I recently heard the beautifully brazen Amy Sigil of Unmata telling her heavy personal story with freedom and ferocity - she has inspired and enlisted my heart to speak mine.
This is deeply uncomfortable territory, I am aware as I write, but here it is. Rape for a Middle Eastern girl is tantamount to a death sentence, even if nobody is actually going to kill her (though many still do die rather than live as embodiments of their family’s shame). As an only child of a very gentle soul who was also a widow, I was a very easy target. It is hard to explain the kind of inner violence that resonates in the wiring of someone whose experience of purity and sense of worthiness to live is taken away at a young age. It is quite literally, unbearable. In order to survive, the consciousness must be divided and the memory of such horrors eradicated from conscious attention or awareness. This state of division must be maintained at all cost and sets a person up for a very challenging and disjointed life. It’s one thing to survive a violent act or acts and another to not know (consciously) that you have. There is always something screaming inside you - hopefully it gets your attention and your help.
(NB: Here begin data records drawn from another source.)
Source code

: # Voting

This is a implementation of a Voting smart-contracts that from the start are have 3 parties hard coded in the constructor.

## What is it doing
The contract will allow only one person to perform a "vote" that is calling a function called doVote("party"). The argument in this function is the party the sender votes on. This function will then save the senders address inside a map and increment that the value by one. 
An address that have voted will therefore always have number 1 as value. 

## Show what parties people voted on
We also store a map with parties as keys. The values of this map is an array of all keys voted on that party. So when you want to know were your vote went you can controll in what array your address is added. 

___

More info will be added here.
My journey to bellydance has always been in part, a journey toward healing and empowerment - as I know it is for many of us. In my case, it also includes the reclaiming of the essence - through movement, music and poetry - of the cultures that for me have also represented some very heavy personal karma. At the recent International Bellydance Conference of Canada, I heard male Turkish bellydancer, Ozgen Ozgec speak of how painful it was to see an American Tribal dancer move, albeit beautifully, to music that was played at his circumcision. For me, the sound of Arabic and Greek music was to some degree the soundtrack of my personal hell (and, paradoxically, many loving familial memories). Bellydance was by no means an escape into an exotic world - it was entering the belly of the beast.
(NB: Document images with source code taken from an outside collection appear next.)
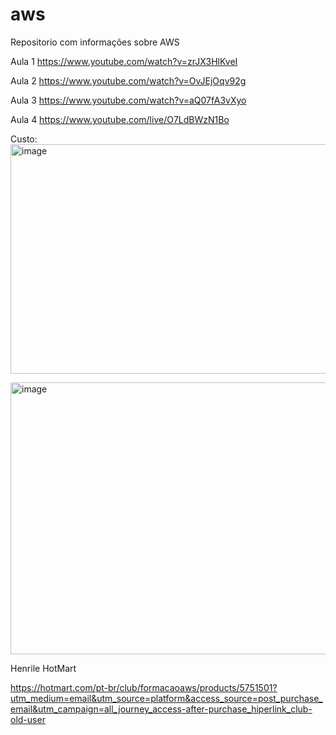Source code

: # aws
Repositorio com informações sobre AWS

Aula 1
https://www.youtube.com/watch?v=zrJX3HlKveI

Aula 2
https://www.youtube.com/watch?v=OvJEjOqv92g

Aula 3
https://www.youtube.com/watch?v=aQ07fA3vXyo

Aula 4
https://www.youtube.com/live/O7LdBWzN1Bo

Custo:
<img width="763" height="367" alt="image" src="https://github.com/user-attachments/assets/5ffb901c-4dda-4cb5-9de0-16e82456e932" />


<img width="582" height="435" alt="image" src="https://github.com/user-attachments/assets/28523785-4703-48dc-8843-553a947c7509" />

Henrile HotMart

https://hotmart.com/pt-br/club/formacaoaws/products/5751501?utm_medium=email&utm_source=platform&access_source=post_purchase_email&utm_campaign=all_journey_access-after-purchase_hiperlink_club-old-user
The Arab night club scene was definitely not great for my soul or my body for very long. I began to hate dancing and decided to turn my attention to Arabic music instead. I began to study qanun, singing and percussion with George Sawa thinking I would prefer to make the music rather than dance to it. I co-founded a band in Toronto called Maza Meze - we played Arabic and Greek music initially and then began to create original tunes. In this context, my love for dancing came back...on my terms.
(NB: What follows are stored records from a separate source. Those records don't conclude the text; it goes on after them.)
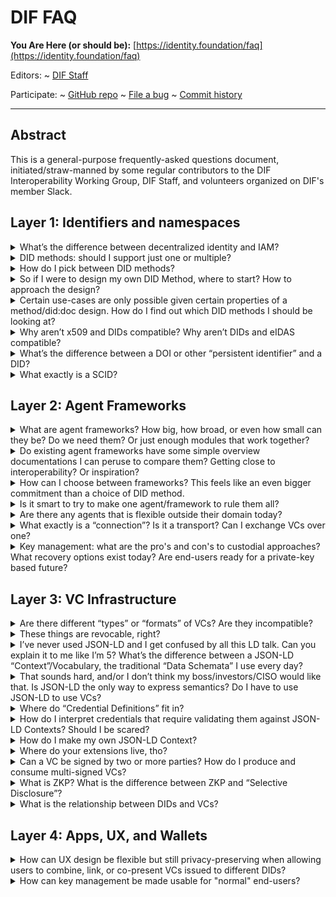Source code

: DIF FAQ
==================

**You Are Here (or should be):**
  [https://identity.foundation/faq](https://identity.foundation/faq)

Editors:
~ [DIF Staff](https://www.linkedin.com/in/dbuchner/)

Participate:
~ [GitHub repo](https://github.com/decentralized-identity/faq)
~ [File a bug](https://github.com/decentralized-identity/faq/issues)
~ [Commit history](https://github.com/decentralized-identity/faq/commits/master)

------------------------------------

## Abstract

This is a general-purpose frequently-asked questions document,
initiated/straw-manned by some regular contributors to the DIF Interoperability
Working Group, DIF Staff, and volunteers organized on DIF's member Slack.

## Layer 1: Identifiers and namespaces

<details><summary>
What’s the difference between decentralized identity and IAM? 
</summary><br>
Identity and Access Management tends to be associated with centralized hierarchies of delegation (i.e., the “Access Control List” approach, credentials that “phone home” to their issuer at each use, etc.). Cqentralized and/or “Federated” architectures are common in today’s IAM, but they are not inherent to IAM: many IAM companies are rolling out products and systems for managing and provisioning decentralized identities and/or verifiable credentials at enterprise scale. If those identities and credentials are portable and interoperable, that’s decentralized enough for this decentralized identity foundation!

> Using DIDs (Decentralized Identifiers) and VCs (Verifiable Credentials) does
> not automatically lead to decentralized infrastructure and decentralization of
> authority.
</details>

<details><summary>
DID methods: should I support just one or multiple?
</summary><br>
Most people presume only one DID method will be enough for a given product, use-case, or ecosystem, but consuming credentials from other DID systems requires at least a passive level of support (i.e., resolution), and being able to issue VCs to holders of multiple kinds of identifiers (including but not limited to other DID methods) requires considerable development work as well.  Options to support resolutions of several DID methods is either to build a full-featured, native/direct mechanism for each method or to use a variant or subset of the forkable, open-source, community-maintained [Universal Resolver](https://medium.com/decentralized-identity/the-universal-resolver-infrastructure-395281d2b540) project at DIF. There is a more nascent [Universal Registrar](https://github.com/decentralized-identity/universal-registrar) project for information about how to “outsource” CRUD on foreign DID methods to a trusted agent.
</details>

<details><summary>
How do I pick between DID methods?
</summary><br>
This is a very complex question, and one which DIF cannot give advice in a way that is neutral and fair to all its members. There are, however, a number of resources that might help.  One is the W3C DID working group’s [DID Rubric](https://w3c.github.io/did-rubric/) project for ranking the apples and the oranges against each other.

DIF Member Eric Welton presented at the January 2021 F2F a project called the
DID Method Dataset, which is a "Community Journalism" model. The idea there is
to set up google forms to mirror both the W3C DID Rubric as well as
"professional question sets" - the answers to these questions. one early
prototype looks like
[this](https://docs.google.com/forms/d/e/1FAIpQLSc0Dn9LrYBtqJ1t7eVHMzq2PsMGeJbYKfEYGuYEQXJeaFaGBQ/viewform).
Similar and cooperative/synergistic efforts are also underway at [Legendary
Requirements](http://legreq.com/).
</details>

<details><summary>
So if I were to design my own DID Method, where to start? How to approach the design?
</summary><br>
The open-endedness and extensibility of DIDs is liberating, daunting, and staggeringly complex. What can you put into a DID Doc? What are the tradeoffs? How do people protect or compensate for the privacy and security risks of putting more into the Doc? These are massive questions, way beyond an FAQ. A hopefully smaller question is whether the overhead and interoperability costs of creating a new method outweigh adapting an existing method: even if so, a thorough review of prior art can be eye-opening and fortify the design process anyways If you decide to design a new DID Method, DIF’s longest-running working group, Identifiers and Discovery, would be a good place to start. Skim the minutes of recent meetings for DID method design and specification topics, or just reach out to propose an agenda item at a future meeting.
</details>

<details><summary>
Certain use-cases are only possible given certain properties of a method/did:doc design. How do I find out which DID methods I should be looking at? 
</summary><br>
This is, again, too large a question for a one-paragraph answer. But understanding the requirements of a given use-case or problem space takes time and extensive research-- and neutrality. Try to read against the grain in marketing materials and arrive at your own conclusions about what different systems “optimize for”.

Here are some key coarse-grain categories and families of features on which DID
method differ significantly:
- Are VC’s completely “off-chain” or are hashes or pointers encoded in immutable
  storage of some kind?
- Are VC’s revocable? How?
- Does the DID layer support selective disclosure (including ZKP or specific forms of ZKP)?
- Does the DID layer include mechanisms for storing and referencing semantics
  (i.e. credential definitions)? Is it a required mechanism?
</details>

<details><summary>
Why aren’t x509 and DIDs compatible? Why aren’t DIDs and eIDAS compatible?
</summary><br>
They are! VCs are neutral and un-opinionated by design as to what kinds of identifier URIs are provided for issuer and holder identification. DID methods could be designed to use x.509 structures to manage key material for DIDs, or simply contain x.509 addresses in their DID:Documents.  For bibliography on eIDAS and DIDs, see the [Vienna Identity Meetup](https://www.thedinglegroup.com/blog/2021/3/11/eidas-and-self-sovereign-identity) and [SSI Meetup](http://ssimeetup.org) recordings on the subject.

Whether or not a specific x.509 system is decentralized enough, or private
enough, is up for debate-- but there is no technological conflict, and plenty of
work has been commissioned by governments around the world to align their
existing identity/transaction auditing infrastructures with this new paradigm
for verifiable credentials. 
</details>

<details><summary>
What’s the difference between a DOI or other “persistent identifier” and a DID?
</summary><br>
Digital Object Identifiers ([DOIs](https://www.doi.org/)) are the most famous form of persistent identifier, and differ in two main aspects from decentralized identifiers: on the one hand, they are very centralized, in that one global registry of all DOIs is maintained and governed by a non-profit called the International DOI Foundation or [IDF](https://www.doi.org/doi_handbook/7_IDF.html). On the other, they are static in both senses of the word: they are neither updatable/reusable nor interactive, which are the two main superpowers of DIDs.

There are, however, many more persistent identifiers, some of them less
centralized and some of them more interactive or dynamic. Indeed, a whole
community working with such “PIDs” exist, primarily in the fields of library
science, academic publishing, and other fields where unique identifiers and
namespaces for opaque identifiers are of paramount importance. For more
information about that other world, see Markus Sabadello’s article on our blog,
“[DIDs are PIDs](https://blog.identity.foundation/dids-are-pids/)”.
</details>

<details><summary>
What exactly is a SCID?
</summary><br>
Self-certifying identifiers are deterministically derived from public keys, such that they can be widely published and control of the public key from which they derive can be proven with its corresponding private key. They are "self-"certifying in the same way that DIDs generally require reading a blockchain or other verifiable data registry to certify-- the identifier itself, being a hash or other deterministic derivation of the public key, validates the public key. For this reason, some forms of SCID such as those used in KERI or Sidetree can be called “microledgers,” as explained in this [DIF blog post](https://blog.identity.foundation/keri--for-every-did--a-microledger/) about KERI. 

See also this [glossary
entry](https://github.com/decentralized-identity/keri/blob/master/docs/Glossary.md#self-certifying-identifier)
or an [early
paper](https://github.com/WebOfTrustInfo/rwot7-toronto/blob/master/topics-and-advance-readings/ZeroTrustComputingWithDidsAndDads.md)
by Sam Smith. There is also a very concise and clear contradefinition of SCIDs,
DIDs, and traditional PKI in section 3 of the DID chapter by Markus Sabadello
and Drummond Reed in **Self-Sovereign Identity** (Manning Press, 2021), from
which the following illustration is taken:

![diagram of SCID, DID, and PKI conceptual boundaries](https://user-images.githubusercontent.com/37127325/116748222-f899c800-a9b3-11eb-923a-0b605b6bc339.png)

Src: https://livebook.manning.com/book/self-sovereign-identity/chapter-8/v-2/139 
</details> 

## Layer 2: Agent Frameworks

<details><summary>
What are agent frameworks? How big, how broad, or even how small can they be? Do we need them? Or just enough modules that work together?
</summary><br>
One way of thinking of agent frameworks is that they encompass confidential/privacy-preserving equivalents to many of the “invisible” layers of the internet stack that we non-specialists rarely think about or even know by name: Content Delivery Networks (CDNs), service workers, replication and redundancy services, network routing. Agent frameworks allow lightweight frontends like single-page apps or decentralized apps (dApps) to interact directly and discretely with each other and verifiable data registries while exposing less information and correlation risk than if they went through conventional clouds and server infrastructures.

There are many use-cases where agents bring more complexity or performance issues than they are worth; they are particularly well-suited to human-identity use-cases, high-privacy use-cases, and large ecosystems that are homogenous in terms of decentralized identity tooling and formats. 
</details>

<details><summary>
Do existing agent frameworks have some simple overview documentations I can peruse to compare them? Getting close to interoperability? Or inspiration?
</summary><br>

- Aries currently has four major “Agent Frameworks” (“Acapy”(Python), AriesGo,
  AriesJS, Aries.NET) 
- See the [Aries Interop Info site](https://aries-interop.info/) for automated
  testing harness and results and see a good (BC-gov-focused) Discussion of
  Aries can be found
  [here](https://docs.google.com/document/d/1JmPh7X1-MNl_EuIVUodf1hWHTrt4vLvFT1N_lAjfoEQ/edit#heading=h.g1t45w61ipue)
- Microsoft's Authenticator framework portal and
  [overview](https://github.com/decentralized-identity/interoperability/blob/master/agenda.md#agenda---16-dec-2020---usapac-time-1400-pt---vc-deep-dive-series-a-vc-focused-tour-of-the-authenticator-architecture-with-tim-capalli-msft)
  (aka "just-in-time issuance")
- Consensys's Veramo portal and
  [overview](https://github.com/decentralized-identity/interoperability/blob/master/agenda.md#agenda---20-jan-2021---useu-time-0600-pt---tour-of-the-os-veramo-suite-from-consensys-meshdaf-team)
  (aka "Aries Agent+ for Ethereum")
- [Affinidi](https://www.affinidi.com/developers)/Bloom - [Portal](https://www.affinidi.com/developers) 
- Spruce [Portal](http://spruceid.dev) 
- Mattr Platform ([launch
  blogpost](https://mattr.global/introducing-the-mattr-platform/))

&nbsp;
</details>

<details><summary>
How can I choose between frameworks? This feels like an even bigger commitment than a choice of DID method.
</summary><br>
It might in fact be a bigger commitment! That said, many frameworks listed above are deliberately modular and open-ended, allowing not just forking and customization, but even recombination between them. Frameworks are not as binding as they were a year ago, and will likely be even less so a year from now: they are a growth hack and a means to greater decentralization, in the long view.  Open source is all about trust, after all!

</details>

<details><summary>
Is it smart to try to make one agent/framework to rule them all?
</summary><br>
No one is trying to make that! Agent frameworks have varying degrees of interoperability planned on their published roadmaps, and many will likely support DIDComm, Presentation Exchange, and other common protocols at *some* level, for inter-framework VC exchange and other interoperability/cross-auditing purposes. See discussion of this topic [here](https://docs.google.com/document/d/1O3A0MSSKmVJVPUotFE2H7kGbB4WuBjw1ELHBcer2F3E/edit).
</details>

<details><summary>
Are there any agents that is flexible outside their domain today?
</summary><br>
So far, verification of "foreign" VC formats (and "representations") from other systems has been slow to be fully integrated into frameworks, but great progress is being made-- DIF is optimistic that this answer will have to be completely rewritten by 2022. DIF member Animo Solutions has built LD VC support into Aries Cloud Agent Python (and hopefully the other Aries agents will soon follow suit).  Furthermore, DIF member [Bloom](https://bloom.co/) has been driving some [WACI work](https://github.com/hellobloom/waci-demo) on top of the Presentation Exchange specification to facilitate the initiation and negotiation of exchanges, which is feeding into a new C&C work item, which might well pave the way to full VC-HTTP-API support across frameworks.
</details>

<details><summary>
What exactly is a “connection”? Is it a transport? Can I exchange VCs over one?
</summary><br>
“Connection” is very much an Aries-centric concept: it is an abstraction of a relationship between two identifiers/data subjects, first described in an [Aries RFC](https://github.com/hyperledger/aries-rfcs/blob/master/features/0160-connection-protocol/README.md). A more generic version of the concept is included in the [Universal Wallet draft specification](https://w3c-ccg.github.io/universal-wallet-interop-spec/#connection) at W3C-CCG, for the sake of portability and equivalences. A little further afield of the SSI world proper, in the ActivityPub community which develops tooling for bottom-up/community-driven federated social media and micropublication systems, there is also a related notion of “[pet names](https://socialhub.activitypub.rocks/t/petnames-gui/1066)” that may be of interest to connection & UX researchers: these are local aliases for opaque/privacy-preserving identifiers, with certain best practices and privacy models baked in.

Technically, one does not exchange VCs over a “connection,” even if the process can be described colloquially using this construction. Instead, an Aries connection is how exchange protocols are initiated and expressed to an end-user; for the actual mechanics of transport protocols, see the relevant [subprotocols](https://github.com/hyperledger/aries-rfcs/blob/master/features/0160-connection-protocol/README.md#0-invitation-to-connect) and Aries RFCs.
</details>

<details><summary>
Key management: what are the pro's and con's to custodial approaches? What recovery options exist today? Are end-users ready for a private-key based future?
</summary><br>
Product Managers had a [stellar session](https://github.com/decentralized-identity/product-managers/blob/main/agenda.md#february-10th-2021) about this last week, which is being continued next week. Much like "connections", there is very little starting point for a universal standard, and most blockchains try to tackle this problem from one angle or another so universalizing is very tricky but there are definitely ways to align without boiling the ocean.
</details>

## Layer 3: VC Infrastructure

<details><summary>
Are there different “types” or “formats” of VCs? Are they incompatible?
</summary><br>
There are 4 major “representations'', which are not exactly “formats” in the sense that word documents or PDFs are a “file format,” but rather more like 4 encoding systems from 4 different operating systems or file systems. They have slightly different relationships to external semantic anchoring, which makes translating *losslessly* between them or “roundtripping” a very tricky, but not impossible, technical problem. Most of today’s solutions opt to translate with a little loss if it is acceptable to their usecases. DIF Interop WG has hosted a lot of conversations on this topics, and Kaliya Young's recent [article about exactly this](https://www.lfph.io/wp-content/uploads/2021/02/Verifiable-Credentials-Flavors-Explained.pdf) was crowd-edited on a [very special episode](https://github.com/decentralized-identity/interoperability/blob/master/agenda.md#agenda---13-jan-2021---usapac-time-1400pt---communications-problem-explaining-the-vc-format-wars-to-decision-makers). The article is definitely the best place to start further reading. 
</details>

<details><summary>
These things are revocable, right?
</summary><br>
Actually, most VC systems currently have limited revocation capabilities, as they add significant scaling costs and complexity. Different use cases justify different approaches to revocation (including none at all).  Martin Riedel's overview of approaches to revocation/status mechanisms at interop [in February](https://github.com/decentralized-identity/interoperability/blob/master/agenda.md#agenda---10-feb-2021---usapac-time-1400pt---revocation-method-comparison) was really helpful in introducing these approaches at a high level, and a series of events in the months since have explored the topic further; see the Interop WG notes for more [details](https://github.com/decentralized-identity/interoperability/blob/master/agenda.md).
</details>

<details><summary>
I’ve never used JSON-LD and I get confused by all this LD talk. Can you explain it to me like I’m 5? What’s the difference between a JSON-LD “Context”/Vocabulary, the traditional “Data Schemata” I use every day?
</summary><br>
Traditional data schemata are used to express (and thus validate against that expression) the **syntax** of data objects-- the type, length, form, presence/absence, etc of values in the key/value pairs that make up most data structures. The primary function of JSON-LD contexts is to express the **semantics** of the keys, not the values-- they facilitate the translation between schemata or systems and the reconstruction of lost or foreign contexts in which data can have meaning.
</details>

<details><summary>
That sounds hard, and/or I don’t think my boss/investors/CISO would like that. Is JSON-LD the only way to express semantics? Do I have to use JSON-LD to use VCs?
</summary><br>
There are other systems for expressing semantics for data, such as the young IETF standard [JSON-Schema](https://json-schema.org/learn/getting-started-step-by-step.html) which does not require keys to be defined against public definitions and that does not require the immutable publication of contexts. This simpler and easier for some use cases but may inhibit interoperability with LD-based systems and the vocabularies of organizations like the W3C and GS1. Like LD Schema, it requires special linters and validators, which can be found in the [JSON Schema Section](https://extendsclass.com/json-schema-validator.html) at extendsclass.com . DIF work items like the [Credential Manifest](https://identity.foundation/credential-manifest/) use JSON Schema extensively.

Also, the low-level VC libraries in the Aries ecosystem abstract out much of the complexity specific to LD and semantic anchoring. See [RFC47](https://github.com/hyperledger/aries-rfcs/tree/master/concepts/0047-json-ld-compatibility), [RFC250](https://github.com/hyperledger/aries-rfcs/blob/master/concepts/0250-rich-schemas/README.md), Implementer’s Call [Notes 12-17-20](https://wiki.hyperledger.org/display/IWG/2020-12-17+Identity+Implementers+WG+Call), and the archives of the AriesGo framework [discussion channels](https://wiki.hyperledger.org/display/ARIES/aries-framework-go), where much low-level JSON-LD work has taken place; to expand Aries support for JSON-LD, check the [Code With Us](https://digital.gov.bc.ca/marketplace/opportunities/code-with-us/3f9f0e86-b8bf-47ee-9f3d-5b272f9ec845) for open grants.
</details>

<details><summary>
Where do “Credential Definitions” fit in?
</summary><br>
The core VC libraries of the Hyperledger Aries project work on a kind of hybrid “credential definition” that includes both semantic and syntactic definitions of what can go into a given VC called a [Rich Schema](https://github.com/hyperledger/aries-rfcs/blob/master/concepts/0250-rich-schemas/README.md). VCs are not only validated against these definitions, but the CL-ZKP algorithms available in the same libraries also use the definitions to allow for verifiable selective disclosure of subsets of credential data via “framing”-- this process requires the definition as one of the inputs, however, so Indy-conformant credential definitions must be used. These have historically been written to the Indy blockchain, but other forms of immutable/highly-available storage are being pioneered in the Aries ecosystem.
</details>

<details><summary>
How do I interpret credentials that require validating them against JSON-LD Contexts? Should I be scared?
</summary><br>
Fetching new contexts and revocation lists at runtime is generally frowned upon and could raise serious privacy and security issues in a production environment; for this reason, JSON-LD, like most graph-model data systems, makes extensive use of caching, pre-loading, and periodically refreshing its dependencies to build a “local graph.” One crucial building-block in such a secure pre-loading system specific to the JSON-LD concept of a “document” is the “document loader” described in many specifications and tutorials on how to build for JSON-LD verification. DIF hosts a general-purpose reference [implementation](https://github.com/decentralized-identity/jsonld-document-loader) of such a tool, and its donator, Orie Steele of Transmute Industries, gave an overview of [why and how to use it](https://youtu.be/-yUbMDft5O0) at DIF Interop WG.
</details>

<details><summary>
How do I make my own JSON-LD Context?
</summary><br>
Basically, the process of creating schemata (whether for syntax, for semantics, or both) is best thought of as a *recombinatory* process-- mixing and matching composable prior art and adding properties or methods to existing building blocks is the name of the game, and the more you can recycle or use common building blocks, the better. Developers often refer to this as “extending classes,” i.e. adding properties and methods to a pre-existing object.

Most schema development for JSON-LD projects (whether for shape, for semantics, or both) starts with a bit of reading on Schema.org’s [reference shelf](https://schema.org/docs/documents.html) and search function results, or a few other major ontologies/contexts like the [HeppNetz Good Relations ](http://www.heppnetz.de/projects/goodrelations/)vocabulary for e-Commerce or the [EPCIS ](https://www.gs1.org/epcis/epcis/1-1)standard for describing business processes and events. Once you have a skeleton that maps *most* of the relevant data for your use case in standardized terms, you’re ready to start extending!
</details>

<details><summary>
Where do your extensions live, tho? 
</summary><br>
Extensions can remain specific to a given project if your project hosts its own vocabulary extending standard one, or (with appropriate resources and timelines) you can propose your extensions “to origin” at [schema.org](https://schema.org/docs/extension.html) or elsewhere. When self-hosting, remember to configure your web server to serve LD files as MIME-type json+ld (you might also want to get fancy with [versioning redirects](https://github.com/w3c-ccg/vc-http-api/pull/158#issue-588951741) like /latest/ and /next/)
</details>

<details><summary>
Can a VC be signed by two or more parties? How do I produce and consume multi-signed VCs?
</summary><br>
Yes! The VC spec is actually fairly open on this issue, and Markus Sabadello gave a [great presentation](https://github.com/decentralized-identity/interoperability/blob/master/agenda.md#agenda---3-feb-2021---useu-time-0600-pt---update-on-did-core-and-enterprise-ethereum-alliance-d-burnett-and-did-interop-fundamentals-markus-sabadello-and-guests) at DIF Interop in January of 2021 laying out two major schools of prior art here-- how and when to produce each, and how to verify both.
</details>

<details><summary>
What is ZKP? What is the difference between ZKP and “Selective Disclosure”?
</summary><br>
Zero-Knowledge Proofs refers to a mathematical construct, which is at the heart of many cryptographic systems such as the control privacy-preserving mechanisms in such "blinded transaction" blockchains as ZCash. It refers to mathematical or data operations, not to high-level protocols such as credential exchange or proofing claims or real-world exchanges.

Selective Disclosure, on the other hand, refers to real-world exchanges or information exchanges.  In the VC context, presenting information contained in a verifiable credential selectively, in a way that still allows the credential as a whole to be cryptographically proofed and verified, usually relies on some form of ZKP cryptography.  There are different styles of ZKP and different styles of Selective Disclosure, so it helps to be precise about exactly which kind you are talking about, as they all have distinct properties and guarantees, scalability issues, etc. 

In the decentralized identity world, the most common selective disclosure mechanisms (each with their own distinct Verifiable Presentation mechanisms!) are:

- CL-ZKP (the CL stands for [Camenisch-Lysyanskaya](https://www.youtube.com/watch?v=K6s4ENTfcWw), the last names of the two designers), which powers Indy and Indy-based systems' VP capabilities; the bulk of this work has been driven by DIF member Evernym.
- BBS+ (See Mattr's [Introduction](https://mattr.global/using-privacy-preserving-zkp-credentials-on-the-mattr-platform/), [AMA](https://github.com/decentralized-identity/interoperability/blob/master/agenda.md#agenda---18-nov-2020---usapac-time-1400-pt), and test-suite PR in the VC-HTTP-API ([144](https://github.com/w3c-ccg/vc-http-api/pull/144#discussion_r590342533)) for background); many DIF members have also pioneered the work, including Trinsic and SecureKey. 
- Microsoft Research has been building up ZKP capabilities based on an unrelated third form of cryptographic tradition known as "[fuzzy vaults](https://medium.com/decentralized-identity/building-interoperable-zkp-credential-systems-70bc20a8a809)," but a VP implementation based on it is still forthcoming. 

</details>

<details><summary>
What is the relationship between DIDs and VCs?
</summary><br>
Technically, there is none! VCs work great with DIDs used as the identifiers for issuer and verifier, but they also work with many other kinds of identifiers (Solid addresses, centralized and local identifier schemes, blockchain/smart-contract addresses, etc). DIDs can be used for all kinds of verifications, which is why the "verification method" system of associating multiple keys of different types with each DID is so flexible; signing VCs is only one of many purposes.  That said, the designers of both always had the other front-of-mind, and the complementarity of design thinking is hard to deny or overlook.
</details>

## Layer 4: Apps, UX, and Wallets

<details><summary>
How can UX design be flexible but still privacy-preserving when allowing users to combine, link, or co-present VCs issued to different DIDs?
</summary><br>
There’s not a lot written about this or prior art!  If you know of any please open a PR against this answer using the github link at the top of this document. If you are working on such a project, please contact the [product managers](https://lists.identity.foundation/g/id-productmanagers) group and present the project for feedback!
</details>

<details><summary>
How can key management be made usable for "normal" end-users?
</summary><br>
DIF Executive Director Rouven Heck led a fascinating [two](https://github.com/decentralized-identity/product-managers/blob/main/agenda.md#february-10th-2021)-[part](https://github.com/decentralized-identity/product-managers/blob/main/agenda.md#february-24th-2021) discussion of this topic at Product Managers, which overviewed the problem space quite well and provided lots of further reading and links. 
</details>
I now combine my devotion for bellydance and Arabic music within my own school and system - Om Laila. Om Laila has its own story that reaches beyond my own to include my many students, teachers and co-conspitators. Bellydance, especially through the Om Laila lens, remains my primary vessel for transforming my range of human experiences into gifts of personal power, freedom and joy. It is my pleasure to share these treasures generously with my students and audiences.

Chantal_dos_santos

My Story - Chantal Dos Santos

I was 22 and was looking for a new way to get in shape. I found a bellydance studio very close to where I was living in Toronto at the time. The first thing I loved was the music, so I started downloading song I could find. Immediately, I had questions. Questions that my teacher couldn't answer. So I left it. A year later, I was living in Toronto again  close to Arabesque Academy, and started taking classes there. I still had questions about the music...and they had answers! So I kept taking classes, and have continued to in every city I move to. But it's the music that drove me and still drives me to dance!